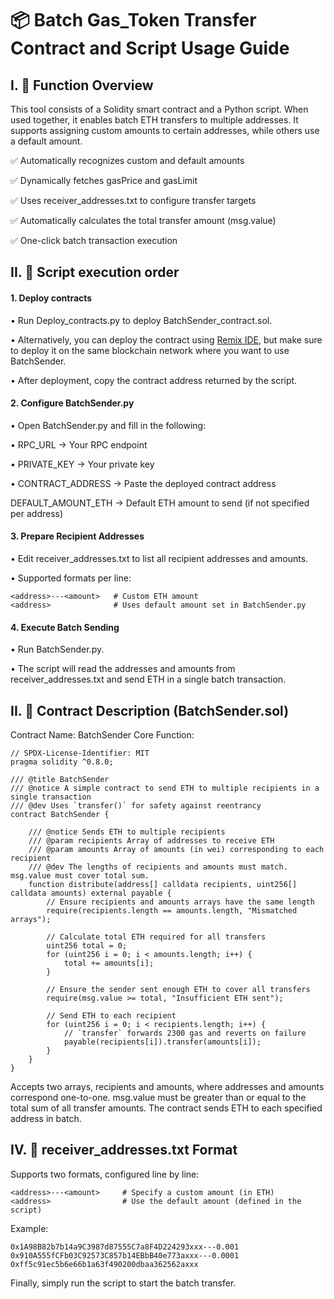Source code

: # 📦 Batch Gas_Token Transfer Contract and Script Usage Guide

## I. 🧾 Function Overview

This tool consists of a Solidity smart contract and a Python script.
When used together, it enables batch ETH transfers to multiple addresses.
It supports assigning custom amounts to certain addresses, while others use a default amount.

✅ Automatically recognizes custom and default amounts

✅ Dynamically fetches gasPrice and gasLimit

✅ Uses receiver_addresses.txt to configure transfer targets

✅ Automatically calculates the total transfer amount (msg.value)

✅ One-click batch transaction execution


## II. 📌 Script execution order

#### 1. Deploy contracts
• Run Deploy_contracts.py to deploy BatchSender_contract.sol.

• Alternatively, you can deploy the contract using [Remix IDE](https://remix.ethereum.org/), but make sure to deploy it on the same blockchain network where you want to use BatchSender.

• After deployment, copy the contract address returned by the script.

#### 2. Configure BatchSender.py
• Open BatchSender.py and fill in the following:

• RPC_URL → Your RPC endpoint

• PRIVATE_KEY → Your private key

• CONTRACT_ADDRESS → Paste the deployed contract address

DEFAULT_AMOUNT_ETH → Default ETH amount to send (if not specified per address)

#### 3. Prepare Recipient Addresses

• Edit receiver_addresses.txt to list all recipient addresses and amounts.

• Supported formats per line:
```
<address>---<amount>   # Custom ETH amount
<address>              # Uses default amount set in BatchSender.py
```

#### 4. Execute Batch Sending

• Run BatchSender.py.

• The script will read the addresses and amounts from receiver_addresses.txt and send ETH in a single batch transaction.


## II. 📜 Contract Description (BatchSender.sol)

Contract Name: BatchSender
Core Function:
```
// SPDX-License-Identifier: MIT
pragma solidity ^0.8.0;

/// @title BatchSender
/// @notice A simple contract to send ETH to multiple recipients in a single transaction
/// @dev Uses `transfer()` for safety against reentrancy
contract BatchSender {

    /// @notice Sends ETH to multiple recipients
    /// @param recipients Array of addresses to receive ETH
    /// @param amounts Array of amounts (in wei) corresponding to each recipient
    /// @dev The lengths of recipients and amounts must match. msg.value must cover total sum.
    function distribute(address[] calldata recipients, uint256[] calldata amounts) external payable {
        // Ensure recipients and amounts arrays have the same length
        require(recipients.length == amounts.length, "Mismatched arrays");

        // Calculate total ETH required for all transfers
        uint256 total = 0;
        for (uint256 i = 0; i < amounts.length; i++) {
            total += amounts[i];
        }

        // Ensure the sender sent enough ETH to cover all transfers
        require(msg.value >= total, "Insufficient ETH sent");

        // Send ETH to each recipient
        for (uint256 i = 0; i < recipients.length; i++) {
            // `transfer` forwards 2300 gas and reverts on failure
            payable(recipients[i]).transfer(amounts[i]);
        }
    }
}
```
Accepts two arrays, recipients and amounts, where addresses and amounts correspond one-to-one.
msg.value must be greater than or equal to the total sum of all transfer amounts.
The contract sends ETH to each specified address in batch.


## IV. 📄 receiver_addresses.txt Format

Supports two formats, configured line by line:

```
<address>---<amount>     # Specify a custom amount (in ETH)
<address>                # Use the default amount (defined in the script)
```


Example:
```
0x1A98B82b7b14a9C3987d87555C7a8F4D224293xxx---0.001
0x910A555fCFb03C92573C857b14EBbB40e773axxx---0.0001
0xff5c91ec5b6e66b1a63f490200dbaa362562axxx
```

Finally, simply run the script to start the batch transfer.
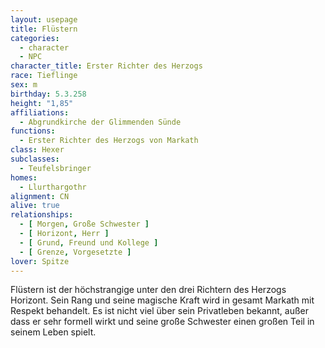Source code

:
```yaml
---
layout: usepage
title: Flüstern
categories:
  - character
  - NPC
character_title: Erster Richter des Herzogs
race: Tieflinge
sex: m
birthday: 5.3.258
height: "1,85"
affiliations:
  - Abgrundkirche der Glimmenden Sünde
functions:
  - Erster Richter des Herzogs von Markath
class: Hexer
subclasses:
  - Teufelsbringer
homes:
  - Llurthargothr
alignment: CN
alive: true
relationships:
  - [ Morgen, Große Schwester ]
  - [ Horizont, Herr ]
  - [ Grund, Freund und Kollege ]
  - [ Grenze, Vorgesetzte ]
lover: Spitze
---
```


Flüstern ist der höchstrangige unter den drei Richtern des Herzogs Horizont. Sein Rang und seine magische Kraft wird in
gesamt Markath mit Respekt behandelt. Es ist nicht viel über sein Privatleben bekannt, außer dass er sehr formell wirkt
und seine große Schwester einen großen Teil in seinem Leben spielt.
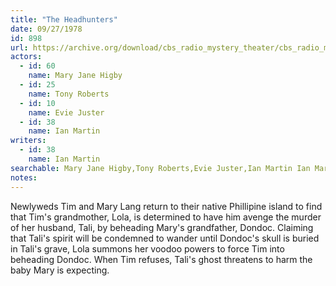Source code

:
```yaml
---
title: "The Headhunters"
date: 09/27/1978
id: 898
url: https://archive.org/download/cbs_radio_mystery_theater/cbs_radio_mystery_theater-0851-0900.zip/cbs_radio_mystery_theater-0851-0900%2Fcbsrmt_0898_the_head_hunters.mp3
actors:  
  - id: 60
    name: Mary Jane Higby  
  - id: 25
    name: Tony Roberts  
  - id: 10
    name: Evie Juster  
  - id: 38
    name: Ian Martin
writers:  
  - id: 38
    name: Ian Martin
searchable: Mary Jane Higby,Tony Roberts,Evie Juster,Ian Martin Ian Martin
notes:  
---
```

Newlyweds Tim and Mary Lang return to their native Phillipine island to find that Tim's grandmother, Lola, is determined to have him avenge the murder of her husband, Tali, by beheading Mary's grandfather, Dondoc. Claiming that Tali's spirit will be condemned to wander until Dondoc's skull is buried in Tali's grave, Lola summons her voodoo powers to force Tim into beheading Dondoc. When Tim refuses, Tali's ghost threatens to harm the baby Mary is expecting.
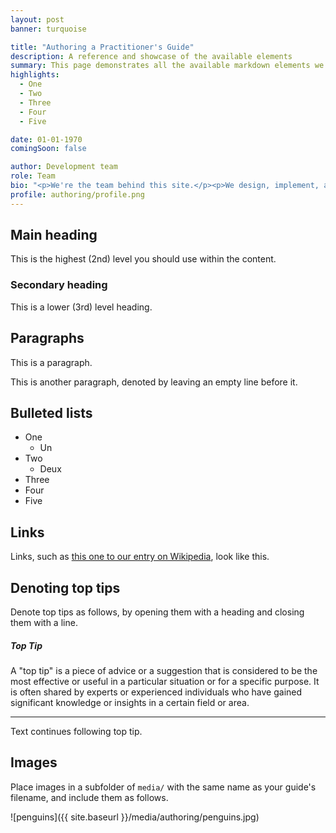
 ```yaml
---
layout: post
banner: turquoise

title: "Authoring a Practitioner's Guide"
description: A reference and showcase of the available elements
summary: This page demonstrates all the available markdown elements we have designed and implemented. Look at the source for how to use them, and the output page to see how they look.
highlights:
  - One
  - Two
  - Three
  - Four
  - Five

date: 01-01-1970
comingSoon: false

author: Development team
role: Team
bio: "<p>We're the team behind this site.</p><p>We design, implement, and write instructions.</p>"
profile: authoring/profile.png
---
```


## Main heading

This is the highest (2nd) level you should use within the content.

### Secondary heading

This is a lower (3rd) level heading.

## Paragraphs

This is a paragraph.

This is another paragraph, denoted by leaving an empty line before it.

## Bulleted lists

- One
  - Un
- Two
  - Deux
- Three
- Four
- Five

## Links

Links, such as [this one to our entry on Wikipedia](https://en.wikipedia.org/wiki/Scott_Logic), look like this.

## Denoting top tips

Denote top tips as follows, by opening them with a heading and closing them with a line.

##### Top Tip

A "top tip" is a piece of advice or a suggestion that is considered to be the most effective or useful in a particular situation or for a specific purpose. It is often shared by experts or experienced individuals who have gained significant knowledge or insights in a certain field or area.

---

Text continues following top tip.

## Images

Place images in a subfolder of `media/` with the same name as your guide's filename, and include them as follows.

![penguins]({{ site.baseurl }}/media/authoring/penguins.jpg)
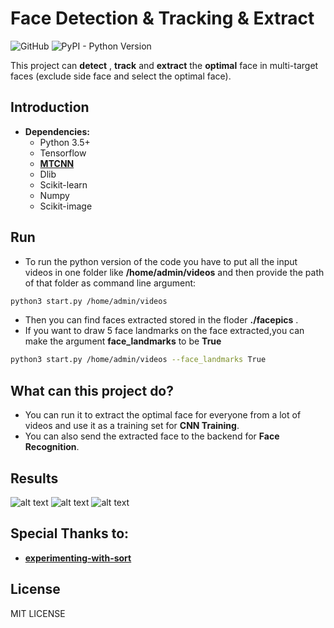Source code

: # Face Detection & Tracking & Extract

![GitHub](https://img.shields.io/github/license/mashape/apistatus.svg)
![PyPI - Python Version](https://img.shields.io/pypi/pyversions/Django.svg)

   This project can **detect** , **track** and **extract** the **optimal** face in multi-target faces (exclude side face and select the optimal face).
   
## Introduction
* **Dependencies:**
	* Python 3.5+
	* Tensorflow
	* [**MTCNN**](https://github.com/davidsandberg/facenet/tree/master/src/align)
	* Dlib
	* Scikit-learn
	* Numpy
	* Scikit-image

## Run
* To run the python version of the code you have to put all the input videos in one folder like **/home/admin/videos** and then provide the path of that folder as command line argument:
```sh
python3 start.py /home/admin/videos 
```
* Then you can find  faces extracted stored in the floder **./facepics** .
* If you want to draw 5 face landmarks on the face extracted,you can make the argument **face_landmarks** to be **True**
```sh
python3 start.py /home/admin/videos --face_landmarks True
```
## What can this project do?

* You can run it to extract the optimal face for everyone from a lot of videos and use it as a training set for **CNN Training**.
* You can also send the extracted face to the backend for **Face Recognition**.



## Results
![alt text](https://raw.githubusercontent.com/wiki/Linzaer/Face-Track-Detect-Extract/pic1.jpg "scene 1")
![alt text](https://raw.githubusercontent.com/wiki/Linzaer/Face-Track-Detect-Extract/pic2.jpg "scene 2")
![alt text](https://raw.githubusercontent.com/wiki/Linzaer/Face-Track-Detect-Extract/pic3.jpg "faces extracted")

## Special Thanks to:
*  [**experimenting-with-sort**](https://github.com/ZidanMusk/experimenting-with-sort) 

## License
MIT LICENSE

---*---

Exercise brief:
Where the word "transfers" shows up in a line of the listing, return that line.

Exercise answer:
When used together, it enables batch ETH transfers to multiple addresses.
        // Calculate total ETH required for all transfers
        // Ensure the sender sent enough ETH to cover all transfers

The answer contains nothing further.